Tuesday, December 01, 2009

Between the Lines

Here I was, once again, on my way rushing to the dock.  Why I am always rushing is any-one's guess but I know that some day I will be too arthritic to rush anywhere and I will have to settle for a joggle.  Anyway, I was hurrying to help blow out the lines...the hose line that is used at the boat.  Hubby was in the house with an air compressor at the correct (we hoped) plumbing juncture in the basement.  The incorrect junture might blow the expensive 'ornaments' on the inside sinks.  My job was to turn on the hose water at the dock, watch it drain into the river and then let him know when it was empty so that he could turn off the water line from the house. 

As I carried cell phone in hand I skipped ever so dangerously over the slippery leaves that had since covered the path on the hill down to the dock trail (for the 4th time I might add--the leaves covering not me skipping),   As I maintained a tighter grip on the phone I saw with surprise that I was just getting ready to put my foot down on the back of our resident black snake!  There he lay in the path slightly covered by brown leaves and not moving his curving black line.  He was in slow mo due to the colder weather.  My frantic approach did not encourage him to move away and yet I knew he was alive.  I hesitated stepping over and, instead, scuffled some leaves toward him hoping it might encourage him to go on his way.  No such luck.  I finally got the courage to move around the back of him while straddling the tree roots on the side of the path.  I did this pretty rapidly, because, while I am an outdoor gal, I am always leery of snakes, even safe ones like our black resident.

He was still in the same place 15 minutes later when I returned after successfully emptying the hose line but his curving black line was more squiggly which is something they do when nervous.   This time he had formed a U as if wondering if he should return to whence he came, since this path which had not been used much recently due to colder weather seemed to be enduring some crazy rush hour human traffic.  I, once again, only on the other side of the trail away from his head, stepped on some fallen logs and made my way carefully around giving him plenty of room.
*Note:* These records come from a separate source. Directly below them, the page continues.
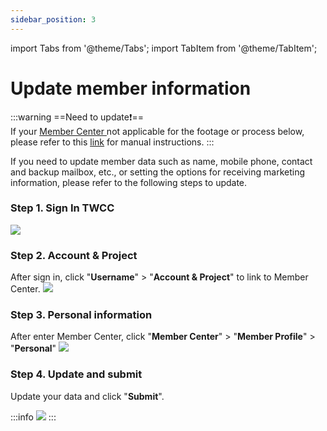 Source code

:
 ```yaml
---
sidebar_position: 3
---
```


import Tabs from '@theme/Tabs';
import TabItem from '@theme/TabItem';


# Update member information

:::warning
==Need to update:exclamation:==<br/>
If your [<ins>Member Center <i class="fa fa-question-circle fa-question-circle-for-service" aria-hidden="true"></i></ins>](https://man.twcc.ai/@twsdocs/howto-service-access-service-zh) not applicable for the footage or process below, please refer to this <i class="fa fa-sign-out" aria-hidden="true"></i> [<ins>link</ins>](https://man.twcc.ai/@twsdocs/doc-mber-pjct-blng-main-zh/https%3A%2F%2Fman.twcc.ai%2F%40twsdocs%2Fguide-service-signup-zh) for manual instructions.
:::

If you need to update member data such as name, mobile phone, contact and backup mailbox, etc., or setting the options for receiving marketing information, please refer to the following steps to update.

### Step 1. Sign In TWCC
![](https://cos.twcc.ai/SYS-MANUAL/uploads/upload_c50d73165833858c26df65776ce65774.png)

### Step 2. Account & Project

After sign in, click "**Username**" > "**Account & Project**" to  link to Member Center.
![](https://cos.twcc.ai/SYS-MANUAL/uploads/upload_02a1a2c2763cec4dfd61bfa79a171294.png)


###  Step 3. Personal information

After enter Member Center, click "**Member Center**" > "**Member Profile**" > "**Personal**"
![](https://cos.twcc.ai/SYS-MANUAL/uploads/upload_20f85ec2e50a62a5cbf4c428eb7da6eb.png)


###  Step 4. Update and submit 

Update your data and click "**Submit**".

:::info
![](https://cos.twcc.ai/SYS-MANUAL/uploads/upload_db98ec174de3f26e42cb8258d83fd370.png)
::: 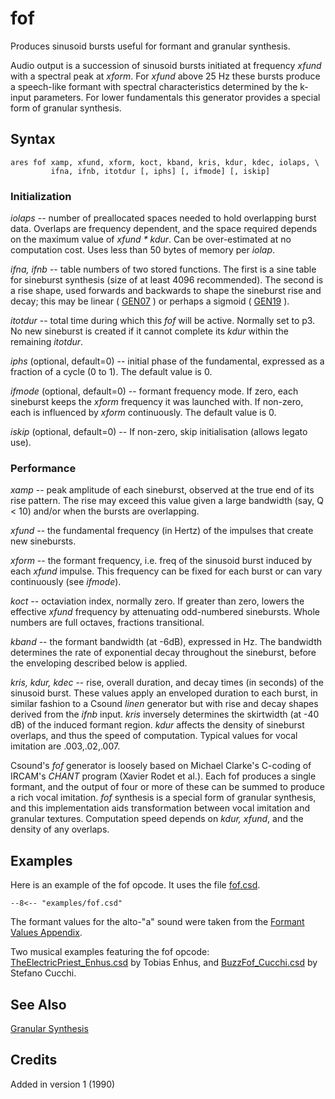 <!--
id:fof
category:Signal Generators:Granular Synthesis
-->
# fof
Produces sinusoid bursts useful for formant and granular synthesis.

Audio output is a succession of sinusoid bursts initiated at frequency _xfund_ with a spectral peak at _xform_. For _xfund_ above 25 Hz these bursts produce a speech-like formant with spectral characteristics determined by the k-input parameters. For lower fundamentals this generator provides a special form of granular synthesis.

## Syntax
```csound-orc
ares fof xamp, xfund, xform, koct, kband, kris, kdur, kdec, iolaps, \
         ifna, ifnb, itotdur [, iphs] [, ifmode] [, iskip]
```

### Initialization
_iolaps_ -- number of preallocated spaces needed to hold overlapping burst data. Overlaps are frequency dependent, and the space required depends on the maximum value of _xfund * kdur_. Can be over-estimated at no computation cost. Uses less than 50 bytes of memory per _iolap_.
  
_ifna, ifnb_ -- table numbers of two stored functions. The first is a sine table for sineburst synthesis (size of at least 4096 recommended). The second is a rise shape, used forwards and backwards to shape the sineburst rise and decay; this may be linear ( [GEN07](../../scoregens/gen07) ) or perhaps a sigmoid ( [GEN19](../../scoregens/gen19) ).
  
_itotdur_ -- total time during which this _fof_ will be active. Normally set to p3. No new sineburst is created if it cannot complete its _kdur_ within the remaining _itotdur_.
  
_iphs_ (optional, default=0) -- initial phase of the fundamental, expressed as a fraction of a cycle (0 to 1). The default value is 0.
  
_ifmode_ (optional, default=0) -- formant frequency mode. If zero, each sineburst keeps the _xform_ frequency it was launched with. If non-zero, each is influenced by _xform_ continuously. The default value is 0.
  
_iskip_ (optional, default=0) -- If non-zero, skip initialisation (allows legato use).

### Performance
_xamp_ -- peak amplitude of each sineburst, observed at the true end of its rise pattern. The rise may exceed this value given a large bandwidth (say, Q < 10) and/or when the bursts are overlapping.
  
_xfund_ -- the fundamental frequency (in Hertz) of the impulses that create new sinebursts.
  
_xform_ -- the formant frequency, i.e. freq of the sinusoid burst induced by each _xfund_ impulse. This frequency can be fixed for each burst or can vary continuously (see _ifmode_).
  
_koct_ -- octaviation index, normally zero. If greater than zero, lowers the effective _xfund_ frequency by attenuating odd-numbered sinebursts. Whole numbers are full octaves, fractions transitional.
  
_kband_ -- the formant bandwidth (at -6dB), expressed in Hz. The bandwidth determines the rate of exponential decay throughout the sineburst, before the enveloping described below is applied.
  
_kris, kdur, kdec_ -- rise, overall duration, and decay times (in seconds) of the sinusoid burst. These values apply an enveloped duration to each burst, in similar fashion to a Csound _linen_ generator but with rise and decay shapes derived from the _ifnb_ input. _kris_ inversely determines the skirtwidth (at -40 dB) of the induced formant region. _kdur_ affects the density of sineburst overlaps, and thus the speed of computation. Typical values for vocal imitation are .003,.02,.007.
  
Csound's _fof_ generator is loosely based on Michael Clarke's C-coding of IRCAM's _CHANT_ program (Xavier Rodet et al.). Each fof produces a single formant, and the output of four or more of these can be summed to produce a rich vocal imitation. _fof_ synthesis is a special form of granular synthesis, and this implementation aids transformation between vocal imitation and granular textures. Computation speed depends on _kdur, xfund_, and the density of any overlaps.

## Examples
Here is an example of the fof opcode. It uses the file [fof.csd](../../examples/fof.csd).
``` csound-orc title="Example of the fof opcode." linenums="1"
--8<-- "examples/fof.csd"
```
The formant values for the alto-"a" sound were taken from the  [Formant Values Appendix](../../misc/formants).

Two musical examples featuring the fof opcode: [TheElectricPriest_Enhus.csd](../../examples/musical/TheElectricPriest_Enhus.csd) by Tobias Enhus, and [BuzzFof_Cucchi.csd](../../examples/musical/BuzzFof_Cucchi.csd) by Stefano Cucchi.

## See Also
[Granular Synthesis](../../siggen/granular)

## Credits
Added in version 1 (1990)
That afternoon I finished vacuuming and dusting the upstairs bedrooms to be ready for Thanksgiving company.  Then, as a reward, I went up to my upstairs nook to blog and read some blogs.  I was alone in the house because hubby was greasing the boat lift; boats are an endless source of fun and expensive time consuming maintenance.  The house was quiet except for the clicking of my fingers on the keyboard.  Behind me I heard a light tapping/slicing noise.  I stopped typing and 'opened' my ears and turned my head from side to side.  No noise.  I continued typing and the tut tut noise started again.  It was coming from behind my head.  I turned and the photo below is what I saw.

It was the line of my vacuum proceeding in snakelike fashion to move on down the stairway where the weighted head of the cleaner was pulling it with gravity.  The tapping was the ridges of the hose catching and then releasing against the corner of the file cabinet as it uncurled.  This silver snake like movement was just a little unnerving after my morning experience.